[Records excerpted from a collection]

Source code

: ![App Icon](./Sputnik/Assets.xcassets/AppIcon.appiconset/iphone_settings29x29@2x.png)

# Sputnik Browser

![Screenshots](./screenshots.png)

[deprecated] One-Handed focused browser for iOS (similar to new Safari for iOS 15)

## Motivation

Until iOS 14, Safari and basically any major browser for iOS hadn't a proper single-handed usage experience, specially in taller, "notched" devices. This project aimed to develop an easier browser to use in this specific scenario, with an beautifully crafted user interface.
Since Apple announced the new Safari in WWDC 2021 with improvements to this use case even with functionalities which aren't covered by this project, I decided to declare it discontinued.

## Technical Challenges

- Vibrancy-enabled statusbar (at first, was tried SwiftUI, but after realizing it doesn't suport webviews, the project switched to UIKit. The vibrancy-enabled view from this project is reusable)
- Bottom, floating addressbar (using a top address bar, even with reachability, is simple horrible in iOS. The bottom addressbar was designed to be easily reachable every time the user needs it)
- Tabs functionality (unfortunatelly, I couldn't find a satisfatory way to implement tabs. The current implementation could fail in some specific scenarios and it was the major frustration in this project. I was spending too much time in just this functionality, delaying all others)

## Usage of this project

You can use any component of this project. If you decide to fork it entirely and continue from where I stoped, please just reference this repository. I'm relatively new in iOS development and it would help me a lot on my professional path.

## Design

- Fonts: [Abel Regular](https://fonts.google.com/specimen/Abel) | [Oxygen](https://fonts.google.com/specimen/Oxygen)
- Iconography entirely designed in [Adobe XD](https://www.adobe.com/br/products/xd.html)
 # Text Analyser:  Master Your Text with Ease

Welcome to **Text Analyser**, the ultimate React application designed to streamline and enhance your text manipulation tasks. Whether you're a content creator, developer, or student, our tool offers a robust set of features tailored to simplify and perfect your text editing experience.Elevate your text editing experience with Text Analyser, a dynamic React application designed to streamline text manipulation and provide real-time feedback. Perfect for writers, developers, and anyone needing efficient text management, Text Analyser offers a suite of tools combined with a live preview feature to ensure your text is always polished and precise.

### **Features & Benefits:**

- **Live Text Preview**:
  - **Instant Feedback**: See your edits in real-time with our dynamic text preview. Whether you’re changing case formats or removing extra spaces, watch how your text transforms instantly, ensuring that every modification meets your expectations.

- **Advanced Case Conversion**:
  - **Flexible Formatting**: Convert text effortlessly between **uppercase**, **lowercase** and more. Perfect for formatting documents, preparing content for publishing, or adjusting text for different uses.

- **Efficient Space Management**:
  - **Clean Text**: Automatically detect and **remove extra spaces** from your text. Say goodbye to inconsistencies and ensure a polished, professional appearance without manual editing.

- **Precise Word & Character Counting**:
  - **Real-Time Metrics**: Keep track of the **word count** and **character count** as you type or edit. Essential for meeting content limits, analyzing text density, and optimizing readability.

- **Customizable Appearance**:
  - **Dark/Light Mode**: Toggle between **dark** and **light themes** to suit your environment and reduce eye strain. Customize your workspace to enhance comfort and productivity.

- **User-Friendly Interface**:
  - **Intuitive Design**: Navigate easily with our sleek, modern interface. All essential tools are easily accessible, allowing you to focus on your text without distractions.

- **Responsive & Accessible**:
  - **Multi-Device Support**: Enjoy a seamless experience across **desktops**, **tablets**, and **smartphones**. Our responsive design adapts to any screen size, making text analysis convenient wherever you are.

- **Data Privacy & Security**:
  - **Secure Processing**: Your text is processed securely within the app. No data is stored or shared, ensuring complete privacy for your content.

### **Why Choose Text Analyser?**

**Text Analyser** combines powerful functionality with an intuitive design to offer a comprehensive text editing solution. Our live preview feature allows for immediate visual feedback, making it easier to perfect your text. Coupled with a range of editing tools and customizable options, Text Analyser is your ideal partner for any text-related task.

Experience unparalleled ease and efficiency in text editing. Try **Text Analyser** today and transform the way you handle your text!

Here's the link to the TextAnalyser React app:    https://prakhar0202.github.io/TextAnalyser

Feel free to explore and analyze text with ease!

WORK REQUIRED:
Whenever the word "Whether" shows up in a line of the entries, copy that line.

EXERCISE RESULT:
Welcome to **Text Analyser**, the ultimate React application designed to streamline and enhance your text manipulation tasks. Whether you're a content creator, developer, or student, our tool offers a robust set of features tailored to simplify and perfect your text editing experience.Elevate your text editing experience with Text Analyser, a dynamic React application designed to streamline text manipulation and provide real-time feedback. Perfect for writers, developers, and anyone needing efficient text management, Text Analyser offers a suite of tools combined with a live preview feature to ensure your text is always polished and precise.
  - **Instant Feedback**: See your edits in real-time with our dynamic text preview. Whether you’re changing case formats or removing extra spaces, watch how your text transforms instantly, ensuring that every modification meets your expectations.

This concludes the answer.